Search the records for the word "içerisinde" and copy every line in which it occurs.

Start of SUPPLIED RECORDS

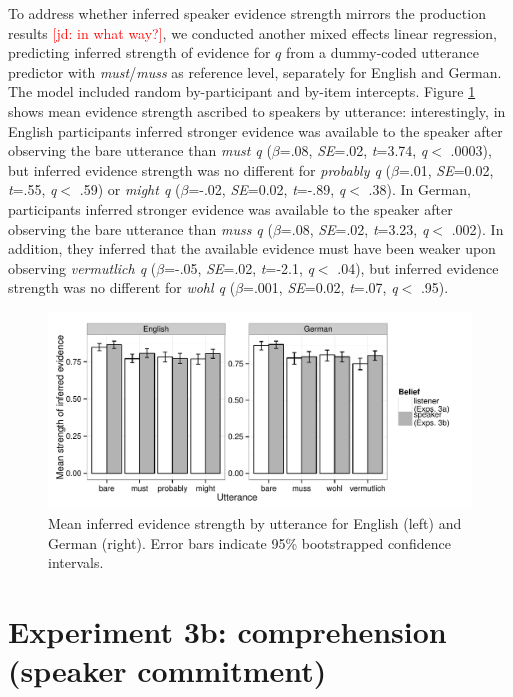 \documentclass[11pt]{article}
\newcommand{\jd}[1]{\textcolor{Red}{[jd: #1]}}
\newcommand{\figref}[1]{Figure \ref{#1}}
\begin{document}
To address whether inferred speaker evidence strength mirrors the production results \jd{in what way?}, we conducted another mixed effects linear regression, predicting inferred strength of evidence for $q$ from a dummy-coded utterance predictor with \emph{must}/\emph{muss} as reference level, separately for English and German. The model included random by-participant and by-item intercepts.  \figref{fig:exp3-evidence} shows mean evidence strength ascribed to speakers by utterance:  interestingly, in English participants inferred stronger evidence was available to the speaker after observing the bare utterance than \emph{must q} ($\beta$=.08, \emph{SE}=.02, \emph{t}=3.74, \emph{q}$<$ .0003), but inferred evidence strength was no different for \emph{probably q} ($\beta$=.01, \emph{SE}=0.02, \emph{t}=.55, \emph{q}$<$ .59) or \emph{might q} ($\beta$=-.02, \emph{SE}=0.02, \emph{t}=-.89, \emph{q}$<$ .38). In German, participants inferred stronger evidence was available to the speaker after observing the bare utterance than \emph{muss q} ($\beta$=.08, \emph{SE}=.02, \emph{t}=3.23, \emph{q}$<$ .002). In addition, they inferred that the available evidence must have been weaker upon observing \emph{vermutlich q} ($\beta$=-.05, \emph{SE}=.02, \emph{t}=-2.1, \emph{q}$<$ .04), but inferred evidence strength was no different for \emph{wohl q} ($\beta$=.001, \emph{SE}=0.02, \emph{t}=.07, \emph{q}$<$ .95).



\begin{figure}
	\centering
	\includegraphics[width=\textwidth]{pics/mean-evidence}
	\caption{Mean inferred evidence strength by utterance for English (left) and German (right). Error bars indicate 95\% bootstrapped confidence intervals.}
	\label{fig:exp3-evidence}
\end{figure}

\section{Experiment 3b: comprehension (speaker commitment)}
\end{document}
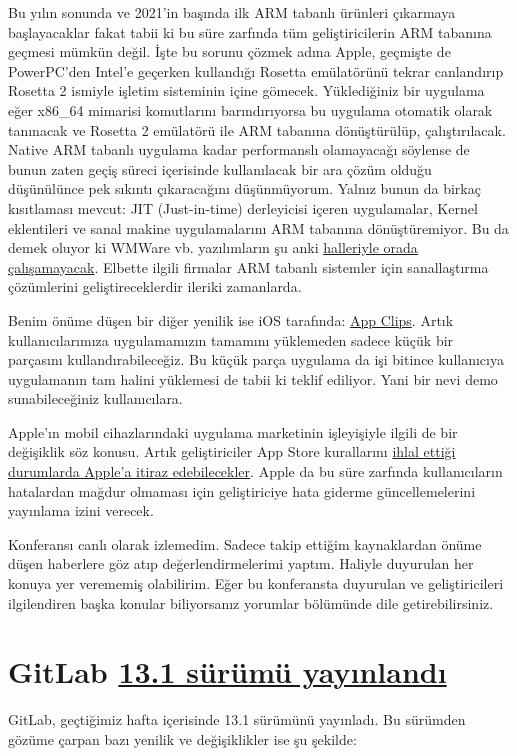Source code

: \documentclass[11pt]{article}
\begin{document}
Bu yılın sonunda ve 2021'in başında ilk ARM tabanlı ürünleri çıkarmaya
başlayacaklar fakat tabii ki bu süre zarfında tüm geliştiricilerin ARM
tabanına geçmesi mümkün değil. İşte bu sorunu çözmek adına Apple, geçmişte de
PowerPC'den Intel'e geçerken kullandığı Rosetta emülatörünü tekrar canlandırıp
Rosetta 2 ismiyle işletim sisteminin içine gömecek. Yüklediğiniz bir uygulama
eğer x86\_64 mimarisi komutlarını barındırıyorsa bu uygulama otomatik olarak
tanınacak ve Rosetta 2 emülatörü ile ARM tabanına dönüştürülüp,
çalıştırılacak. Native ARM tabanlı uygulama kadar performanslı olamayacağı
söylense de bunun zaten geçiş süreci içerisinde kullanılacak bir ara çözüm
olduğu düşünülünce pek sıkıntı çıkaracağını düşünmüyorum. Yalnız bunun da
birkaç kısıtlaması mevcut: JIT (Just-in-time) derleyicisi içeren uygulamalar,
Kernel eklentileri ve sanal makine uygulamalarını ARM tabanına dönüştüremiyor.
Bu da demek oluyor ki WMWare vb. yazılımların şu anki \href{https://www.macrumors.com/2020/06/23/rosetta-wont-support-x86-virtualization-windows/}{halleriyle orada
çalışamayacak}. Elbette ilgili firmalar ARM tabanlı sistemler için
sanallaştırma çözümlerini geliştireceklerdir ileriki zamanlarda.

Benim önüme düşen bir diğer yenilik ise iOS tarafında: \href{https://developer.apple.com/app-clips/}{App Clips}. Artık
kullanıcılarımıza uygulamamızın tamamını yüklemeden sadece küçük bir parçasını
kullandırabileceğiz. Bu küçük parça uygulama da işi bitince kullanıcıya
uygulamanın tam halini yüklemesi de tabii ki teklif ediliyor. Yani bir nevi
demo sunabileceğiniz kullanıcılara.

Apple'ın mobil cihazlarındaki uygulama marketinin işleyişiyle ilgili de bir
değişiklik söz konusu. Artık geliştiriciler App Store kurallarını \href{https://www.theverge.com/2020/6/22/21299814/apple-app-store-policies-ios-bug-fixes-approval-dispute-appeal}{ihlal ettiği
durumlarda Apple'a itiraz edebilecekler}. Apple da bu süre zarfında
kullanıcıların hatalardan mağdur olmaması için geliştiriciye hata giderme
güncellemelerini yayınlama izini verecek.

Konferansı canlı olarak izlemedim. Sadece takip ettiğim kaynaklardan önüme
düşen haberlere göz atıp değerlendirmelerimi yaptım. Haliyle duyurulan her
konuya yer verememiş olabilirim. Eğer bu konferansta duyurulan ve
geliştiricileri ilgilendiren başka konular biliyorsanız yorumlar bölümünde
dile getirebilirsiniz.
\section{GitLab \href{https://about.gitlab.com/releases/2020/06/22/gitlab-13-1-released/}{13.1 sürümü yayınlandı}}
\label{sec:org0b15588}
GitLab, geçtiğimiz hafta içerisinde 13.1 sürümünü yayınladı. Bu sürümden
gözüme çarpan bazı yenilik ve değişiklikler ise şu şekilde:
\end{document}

End of SUPPLIED RECORDS

◆ SOLUTION TO THIS TASK:
söylense de bunun zaten geçiş süreci içerisinde kullanılacak bir ara çözüm
GitLab, geçtiğimiz hafta içerisinde 13.1 sürümünü yayınladı. Bu sürümden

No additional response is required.